======== Records for this task ========

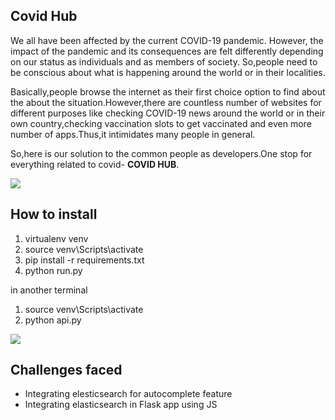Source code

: ## Covid Hub

We all have been affected by the current COVID-19 pandemic. However, the impact of the pandemic and its consequences are felt differently depending on our status as individuals and as members of society.
So,people need to be conscious about what is happening around the world or in their localities.

Basically,people browse the internet as their first choice option to find about the about the
situation.However,there are countless number of websites for different purposes like checking COVID-19
news around the world or in their own country,checking vaccination slots to get vaccinated and even more number of apps.Thus,it intimidates many people in general.

So,here is our solution to the common people as developers.One stop for everything related to covid- **COVID HUB**.

![](gif-file)


## How to install

1. virtualenv venv
2. source venv\Scripts\activate
3. pip install -r requirements.txt
4. python run.py  

in another terminal
1. source venv\Scripts\activate
2. python api.py


![](gif-file)

## Challenges faced
- Integrating elesticsearch for autocomplete feature
- Integrating elasticsearch in Flask app using JS
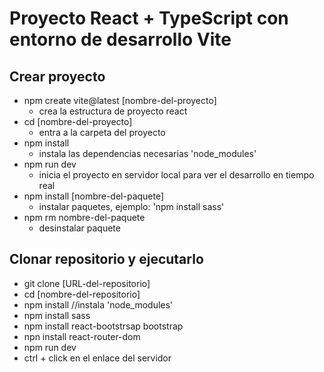 # Proyecto React + TypeScript con entorno de desarrollo Vite

## Crear proyecto

- npm create vite@latest [nombre-del-proyecto]
  - crea la estructura de proyecto react 
- cd [nombre-del-proyecto]
  - entra a la carpeta del proyecto
- npm install
  - instala las dependencias necesarias 'node_modules'
- npm run dev
  - inicia el proyecto en servidor local para ver el desarrollo en tiempo real
- npm install [nombre-del-paquete]
  - instalar paquetes, ejemplo: 'npm install sass'
- npm rm nombre-del-paquete
  - desinstalar paquete

## Clonar repositorio y ejecutarlo

- git clone [URL-del-repositorio]
- cd [nombre-del-repositorio]
- npm install //instala 'node_modules'
- npm install sass 
- npm install react-bootstrsap bootstrap
- npn install react-router-dom
- npm run dev
- ctrl + click en el enlace del servidor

========

> _Your instructions_
Copy exactly the stretch of data above from the line with "Basically,people browse the" through the line with "news around the", and omit all other lines.

> _Reply to the exercise_
Basically,people browse the internet as their first choice option to find about the about the
situation.However,there are countless number of websites for different purposes like checking COVID-19
news around the world or in their own country,checking vaccination slots to get vaccinated and even more number of apps.Thus,it intimidates many people in general.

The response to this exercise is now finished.